**TRY IT:** Write out each line of the entries below that holds the word "reverseBetween".

**DATA PROVIDED:**

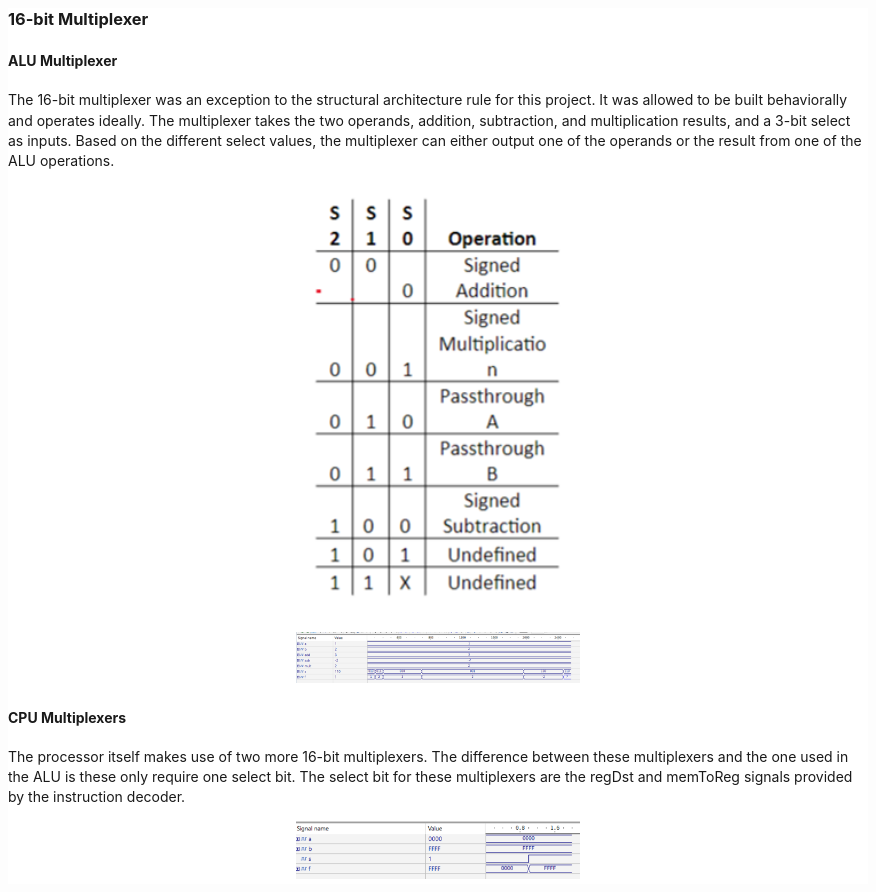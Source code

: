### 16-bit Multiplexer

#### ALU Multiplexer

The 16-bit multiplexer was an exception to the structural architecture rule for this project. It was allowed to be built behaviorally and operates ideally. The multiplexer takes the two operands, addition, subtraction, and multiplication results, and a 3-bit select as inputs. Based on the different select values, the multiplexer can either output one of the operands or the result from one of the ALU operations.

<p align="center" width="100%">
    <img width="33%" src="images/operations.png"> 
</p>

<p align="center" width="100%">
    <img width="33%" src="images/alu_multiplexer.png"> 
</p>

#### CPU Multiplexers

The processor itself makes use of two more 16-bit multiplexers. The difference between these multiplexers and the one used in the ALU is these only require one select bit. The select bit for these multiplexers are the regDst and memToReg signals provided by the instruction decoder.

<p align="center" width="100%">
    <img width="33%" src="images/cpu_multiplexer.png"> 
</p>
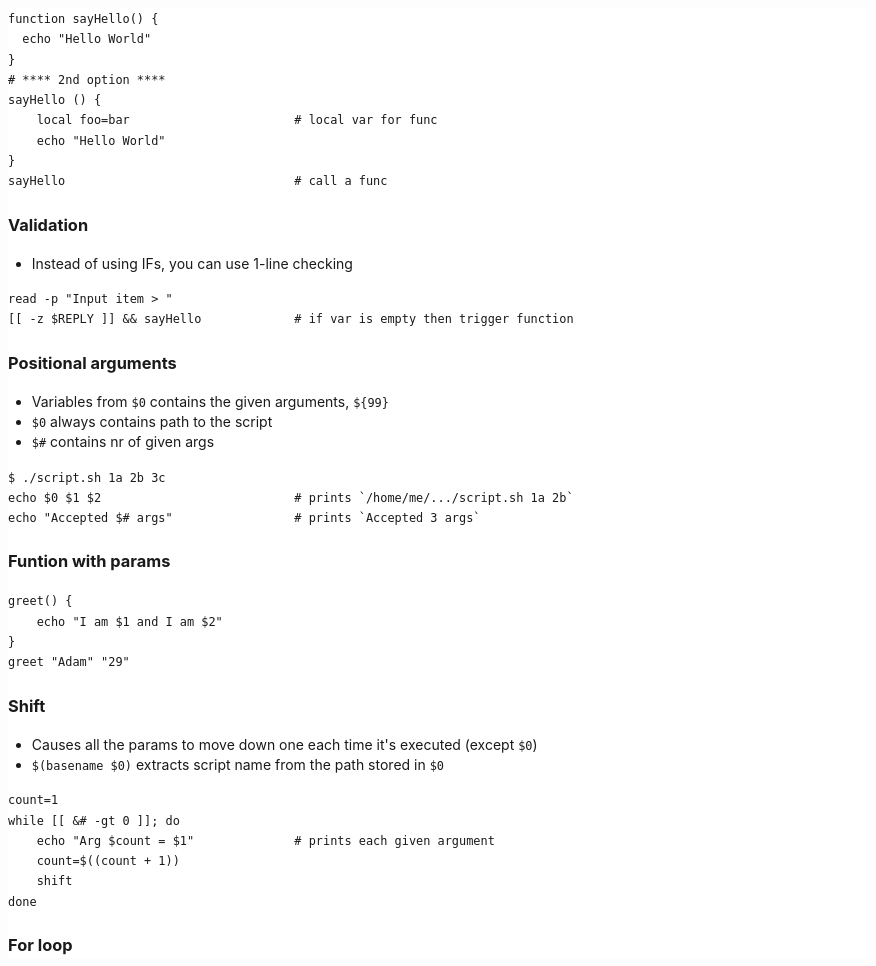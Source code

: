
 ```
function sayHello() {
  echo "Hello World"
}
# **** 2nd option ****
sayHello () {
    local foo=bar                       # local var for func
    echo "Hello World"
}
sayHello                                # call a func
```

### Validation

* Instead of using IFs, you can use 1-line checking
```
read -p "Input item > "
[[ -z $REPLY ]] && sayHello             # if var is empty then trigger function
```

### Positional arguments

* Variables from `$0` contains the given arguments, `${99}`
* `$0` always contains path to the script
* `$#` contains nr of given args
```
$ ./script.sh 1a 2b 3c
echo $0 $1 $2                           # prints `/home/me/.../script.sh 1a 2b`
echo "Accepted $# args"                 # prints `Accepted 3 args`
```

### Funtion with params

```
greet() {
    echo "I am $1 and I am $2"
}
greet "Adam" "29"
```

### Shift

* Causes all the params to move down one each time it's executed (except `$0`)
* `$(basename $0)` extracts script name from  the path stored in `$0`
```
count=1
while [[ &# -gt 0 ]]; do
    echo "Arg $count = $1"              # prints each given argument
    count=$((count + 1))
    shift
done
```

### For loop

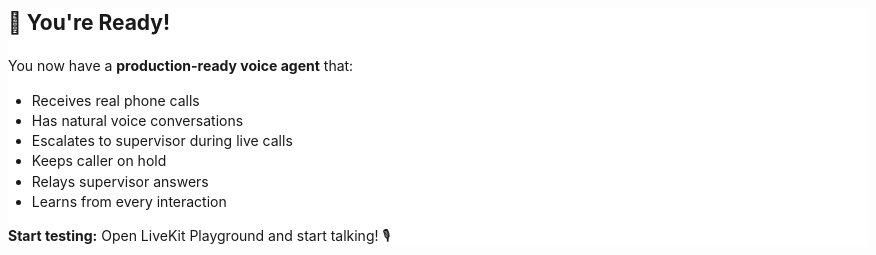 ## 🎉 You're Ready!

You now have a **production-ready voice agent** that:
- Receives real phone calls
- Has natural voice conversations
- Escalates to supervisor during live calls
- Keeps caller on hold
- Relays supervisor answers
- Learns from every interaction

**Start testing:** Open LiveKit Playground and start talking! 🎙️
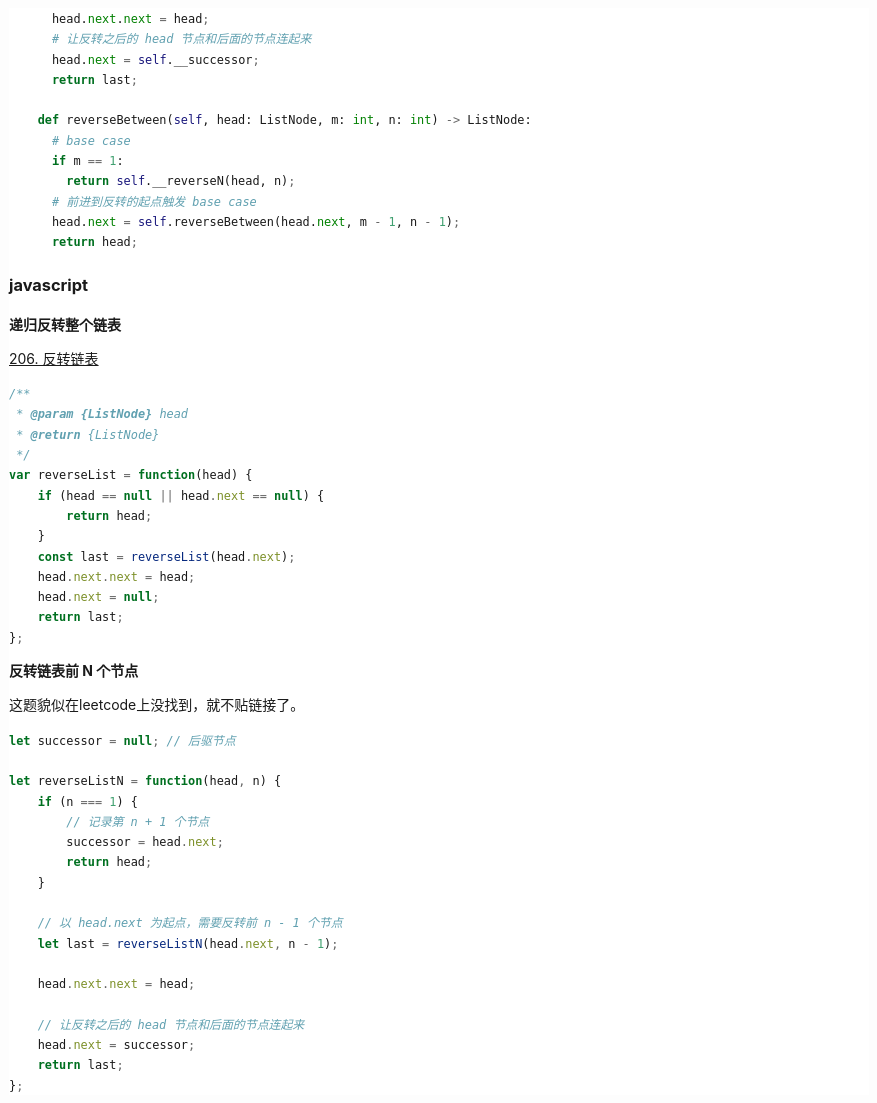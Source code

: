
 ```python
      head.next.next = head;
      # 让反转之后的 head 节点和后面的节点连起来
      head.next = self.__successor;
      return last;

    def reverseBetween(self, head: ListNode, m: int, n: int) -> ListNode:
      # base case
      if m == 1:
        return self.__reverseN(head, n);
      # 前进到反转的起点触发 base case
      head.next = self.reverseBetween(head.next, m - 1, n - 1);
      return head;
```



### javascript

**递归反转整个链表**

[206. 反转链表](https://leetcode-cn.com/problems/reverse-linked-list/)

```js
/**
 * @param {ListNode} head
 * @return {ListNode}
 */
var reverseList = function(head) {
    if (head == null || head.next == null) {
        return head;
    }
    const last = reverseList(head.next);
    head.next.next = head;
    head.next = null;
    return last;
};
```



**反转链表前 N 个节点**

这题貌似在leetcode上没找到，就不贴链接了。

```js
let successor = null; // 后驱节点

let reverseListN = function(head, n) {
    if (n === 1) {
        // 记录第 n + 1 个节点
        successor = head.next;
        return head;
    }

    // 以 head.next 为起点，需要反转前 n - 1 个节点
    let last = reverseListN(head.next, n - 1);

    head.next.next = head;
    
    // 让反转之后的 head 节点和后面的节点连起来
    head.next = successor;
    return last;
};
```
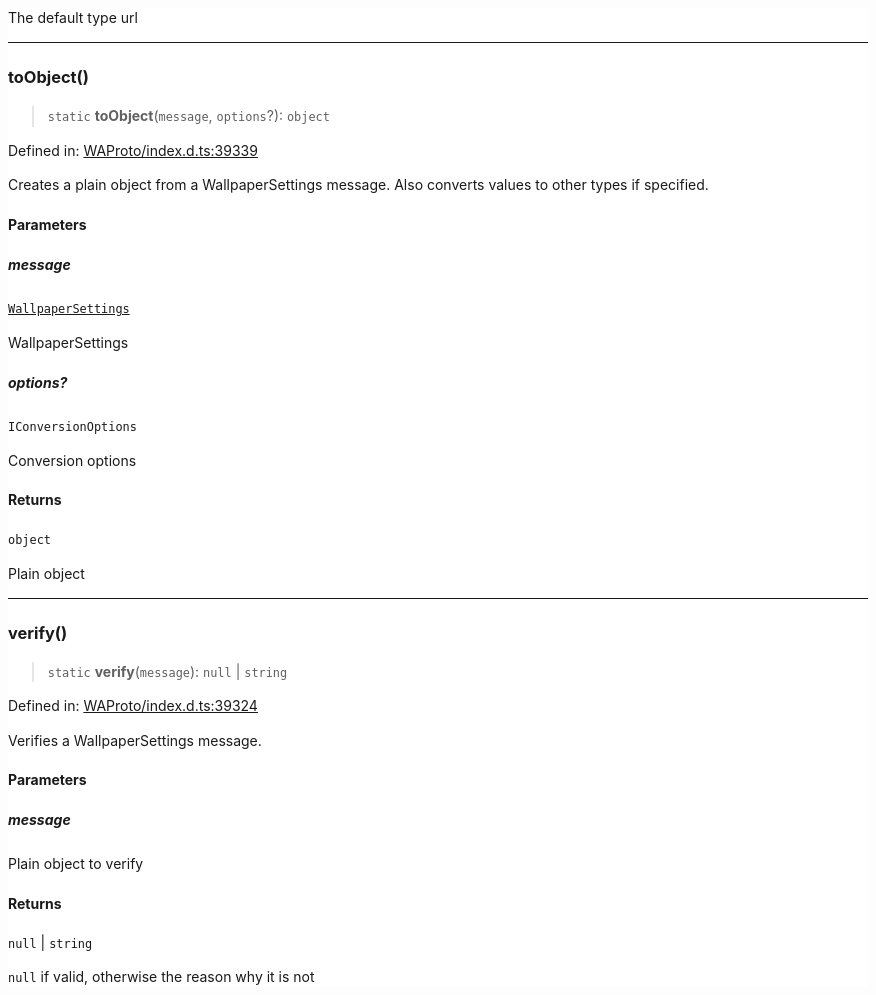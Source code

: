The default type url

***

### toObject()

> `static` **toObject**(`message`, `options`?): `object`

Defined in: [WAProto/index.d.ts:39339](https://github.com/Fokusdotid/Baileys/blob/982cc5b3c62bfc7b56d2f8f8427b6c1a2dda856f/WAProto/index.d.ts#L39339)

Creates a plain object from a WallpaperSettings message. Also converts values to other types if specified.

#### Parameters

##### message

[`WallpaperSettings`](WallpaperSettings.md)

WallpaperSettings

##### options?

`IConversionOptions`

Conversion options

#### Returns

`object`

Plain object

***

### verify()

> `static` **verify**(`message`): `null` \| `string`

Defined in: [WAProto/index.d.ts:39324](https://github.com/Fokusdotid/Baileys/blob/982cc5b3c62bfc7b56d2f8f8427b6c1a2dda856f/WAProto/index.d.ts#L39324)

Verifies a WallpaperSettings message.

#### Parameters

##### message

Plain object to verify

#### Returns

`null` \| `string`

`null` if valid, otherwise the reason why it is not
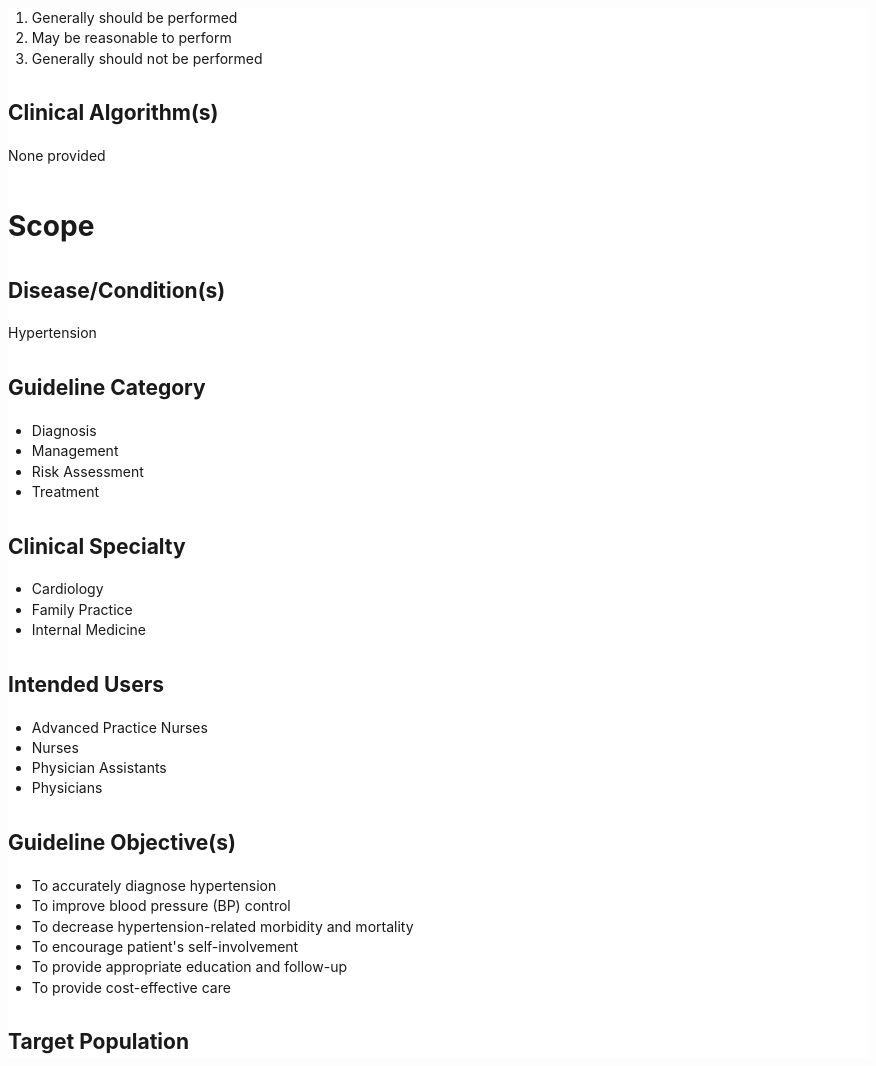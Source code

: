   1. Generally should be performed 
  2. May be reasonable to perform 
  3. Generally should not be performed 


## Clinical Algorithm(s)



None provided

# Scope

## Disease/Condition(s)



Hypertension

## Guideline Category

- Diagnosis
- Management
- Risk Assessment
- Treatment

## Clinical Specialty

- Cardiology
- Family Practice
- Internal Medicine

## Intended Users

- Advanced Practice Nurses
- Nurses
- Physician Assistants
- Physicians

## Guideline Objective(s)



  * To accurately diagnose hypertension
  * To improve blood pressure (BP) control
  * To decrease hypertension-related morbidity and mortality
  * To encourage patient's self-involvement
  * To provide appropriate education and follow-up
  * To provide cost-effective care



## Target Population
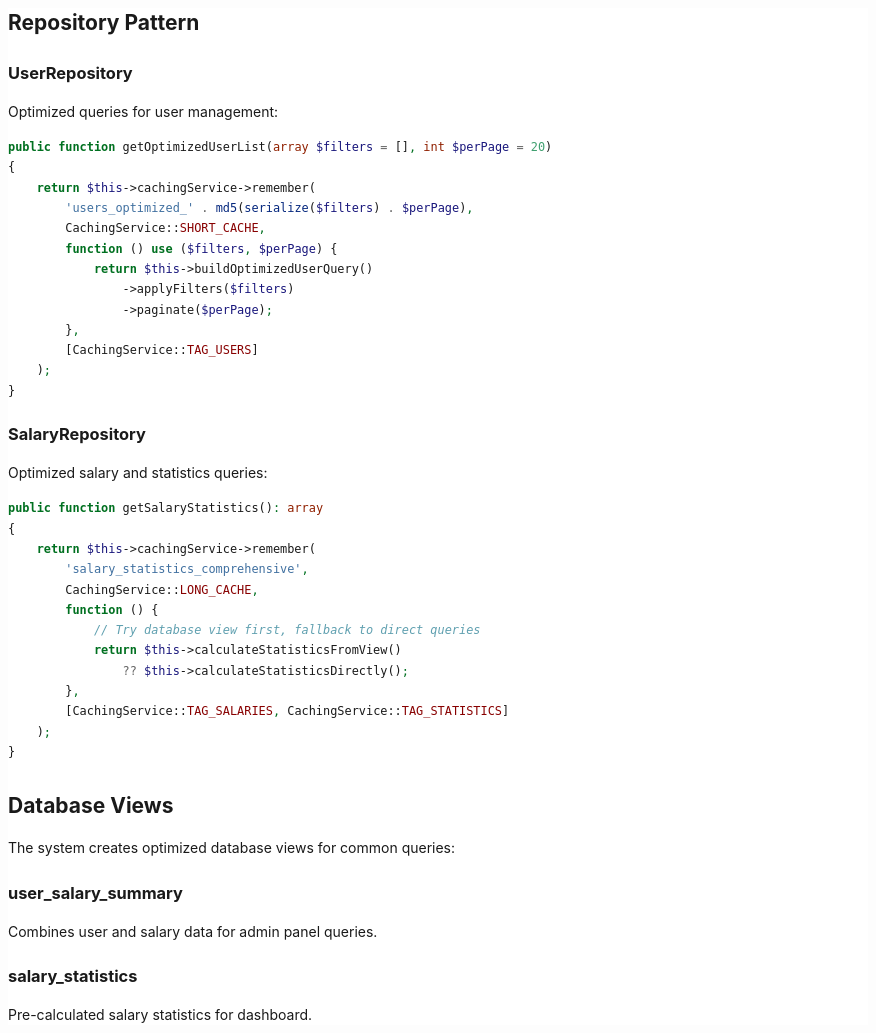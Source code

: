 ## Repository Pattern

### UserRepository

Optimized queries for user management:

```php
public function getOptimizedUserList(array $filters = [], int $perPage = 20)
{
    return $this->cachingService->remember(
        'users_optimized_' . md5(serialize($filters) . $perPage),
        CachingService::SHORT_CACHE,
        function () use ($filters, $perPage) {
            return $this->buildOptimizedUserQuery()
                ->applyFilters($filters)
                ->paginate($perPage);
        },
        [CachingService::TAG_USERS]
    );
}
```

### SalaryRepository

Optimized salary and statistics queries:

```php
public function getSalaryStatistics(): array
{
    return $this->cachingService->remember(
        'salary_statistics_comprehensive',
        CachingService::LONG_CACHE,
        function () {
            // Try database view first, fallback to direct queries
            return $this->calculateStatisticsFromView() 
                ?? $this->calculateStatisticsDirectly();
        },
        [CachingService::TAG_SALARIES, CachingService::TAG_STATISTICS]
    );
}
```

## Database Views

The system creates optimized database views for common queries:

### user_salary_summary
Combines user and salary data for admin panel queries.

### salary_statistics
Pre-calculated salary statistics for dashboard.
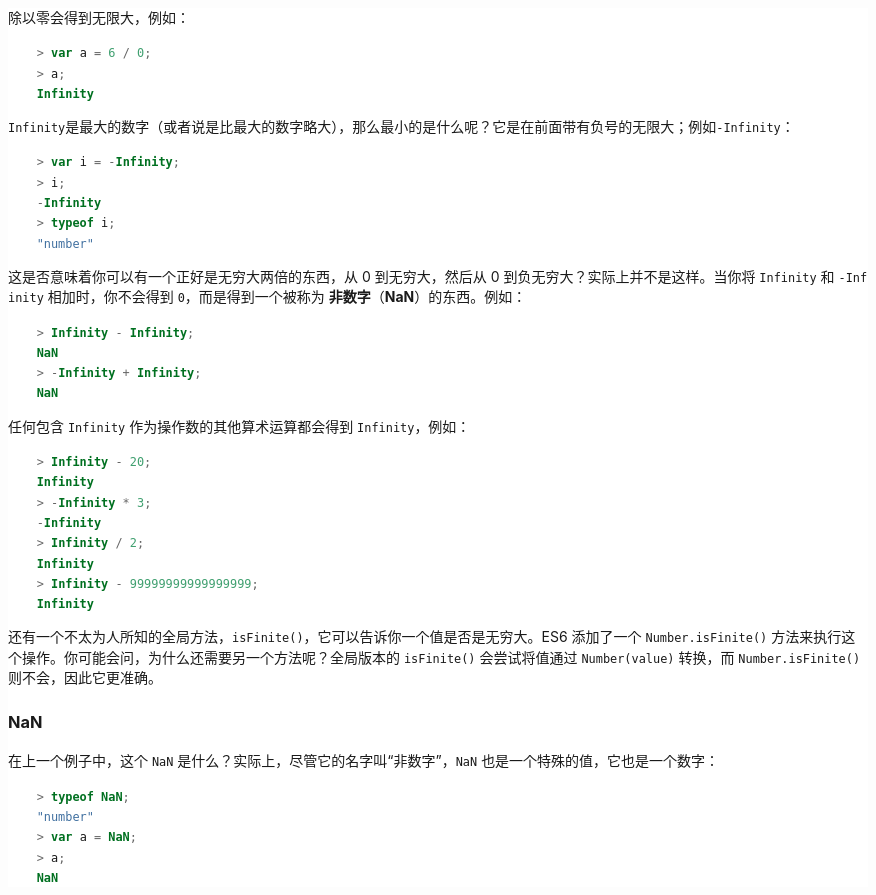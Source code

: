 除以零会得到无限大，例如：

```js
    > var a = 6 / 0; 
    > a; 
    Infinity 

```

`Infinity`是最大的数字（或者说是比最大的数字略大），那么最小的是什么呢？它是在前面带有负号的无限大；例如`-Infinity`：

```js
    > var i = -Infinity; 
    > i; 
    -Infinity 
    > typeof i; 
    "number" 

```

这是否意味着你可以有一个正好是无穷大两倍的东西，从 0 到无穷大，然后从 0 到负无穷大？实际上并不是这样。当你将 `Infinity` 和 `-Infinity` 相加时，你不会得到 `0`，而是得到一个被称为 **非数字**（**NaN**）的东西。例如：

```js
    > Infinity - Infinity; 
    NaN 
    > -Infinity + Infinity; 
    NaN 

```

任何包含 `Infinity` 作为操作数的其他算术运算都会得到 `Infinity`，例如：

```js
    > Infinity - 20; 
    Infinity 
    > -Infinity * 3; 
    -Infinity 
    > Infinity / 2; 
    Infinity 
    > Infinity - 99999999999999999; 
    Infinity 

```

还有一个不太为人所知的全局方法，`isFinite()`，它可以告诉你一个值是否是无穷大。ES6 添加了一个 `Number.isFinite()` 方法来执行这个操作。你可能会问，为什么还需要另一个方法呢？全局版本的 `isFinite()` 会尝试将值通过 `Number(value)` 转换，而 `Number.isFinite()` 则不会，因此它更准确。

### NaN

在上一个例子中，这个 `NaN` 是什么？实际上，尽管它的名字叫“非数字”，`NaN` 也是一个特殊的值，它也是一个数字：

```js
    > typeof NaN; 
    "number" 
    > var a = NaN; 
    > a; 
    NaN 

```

**RESULT:**
    def reverseBetween(self, head: ListNode, m: int, n: int) -> ListNode:
      head.next = self.reverseBetween(head.next, m - 1, n - 1);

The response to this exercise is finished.